Laying it on the Line

Last night we got an additional 2″ of snow, and while today promised sunshine, the next two nights it’s going to be -5 F (not including windchill).  Since my husband is back in our home town to say kaddish for my father’s yarzheit, as well as to attend some business meetings, I decided to take the opportunity of an empty house and do a thorough cleaning.  The previous week we had a malfunction with our woodstove, and when we opened its door, huge puffs of ash and smoke filled the house.  Now that the problem is fixed, I decided to tackle the fine layer of ash that seemed to cover every single surface throughout the house.  Since the day was sunny, and the solar panels would be recharging our batteries, I decided to also address the growing pile of laundry that I was getting awfully tired of looking at.

That’s when the slapstick comedy hour began.  After doing the wash, I realized I had no access to my laundry lines, due to about 18″ of snow.  Out came the snow shovel, not only to make a path, but also to shovel under the lines so the clothes could hang without touching snow.

I need not have worried about the wind knocking down the clothes from the line.  The combination of icy wind gusts and the 11-degree temperature ensured that the clothes froze on the line as soon as they were hung (along with my dampened and then frozen mittens).  The pile of clothes waiting to be hung that I held in my hand froze into a congealed ball  before I had a chance to hang them.  It didn’t help that I slipped a couple of times into the soft powdery snow, and had to come in each time to change out of my wet clothes into dry ones – and add the wet ones to that now-stiff laundry line.  I felt like a shuffling parody of a character from Little House on the Prairie.

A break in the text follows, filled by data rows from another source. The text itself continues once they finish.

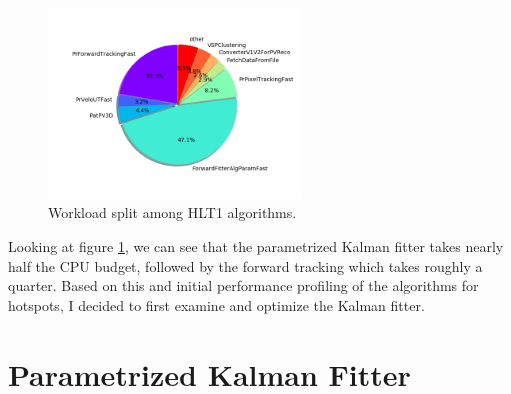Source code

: \documentclass[12pt]{article}
\begin{document}
	\begin{figure}[H]
		\begin{center}
			\includegraphics[width=0.6\textwidth]{algo_usage_original_bestphys}
		\end{center}
		\caption{Workload split among HLT1 algorithms.}
		\label{fig_algo_usage_choice}
	\end{figure}

	Looking at figure \ref{fig_algo_usage_choice}, we can see that the parametrized Kalman fitter takes nearly half the CPU budget, followed by the forward tracking which takes roughly a quarter. Based on this and initial performance profiling of the algorithms for hotspots, I decided to first examine and optimize the Kalman fitter. 
	
	\section{Parametrized Kalman Fitter}
	
\end{document}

I was not really sure when the clothes were dry.  Some of them did get freeze-dried almost instantly.  The towels remained stiff as boards; it was only when they softened up a little that I realized any remaining moisture had evaporated and therefore they were probably dry.  You couldn’t tell by feeling, because they were so cold to the touch it was misleading.  I hung the smaller stuff inside the plastic-panel covered screen porch, which gets sun all day and can be comfortably warm due to the effects of “passive solar” heating up that space.

Then it was time to take the dog for a walk.  By now the temperature was really starting to drop, but I was dressed warmly enough.  Recently I purchased “booties” for my dog to wear in extreme weather.   Lest you think I’ve gone “frou-frou,” these booties are the types worn by search & rescue dogs over rough terrain.   Besides protecting my dog’s  feet from frostbite  and snow pellets that ball up his fur and cause him discomfort, they are a useful barrier against road salt which burns the pads of his feet and causes him to limp and plaster the most pitiful expression on his face.  If he were a little kid he’d be whining, “Carry me!” He looks ridiculous with the booties but seems to enjoy wearing them, based on the displays of glee while jumping, bounding and racing in the snow.

I called it quits after 3 1/2 miles, but not before I met up with several snowmobiling families returning to their base camp.  Since I live across from several snowmobile trails, I can hear their buzzing ever so faintly in the woods.  One of these days I hope to rent one and give it a try.  They look like a combination of  bobsled and motorcycle on skis, and go anywhere from 15 mph to 45 mph (though I’m told that there are racing versions that go 85 – 100 mph).  They can hold between one and two people, and the more powerful ones can tow supply sleds (for gas, emergency supplies, food, etc.)  The nice thing is that, unlike ATV vehicles, snowmobiles do no damage to the trail nor do they uproot plants, and snowmobile clubs are extremely conservation-conscious.  There’s nothing like having access to the back country in winter – it’s so beautiful and still. It’s also fun to realize that one is far from alone in the woods, based on the myriad of fresh tracks in the snow left by an incredible variety of wildlife.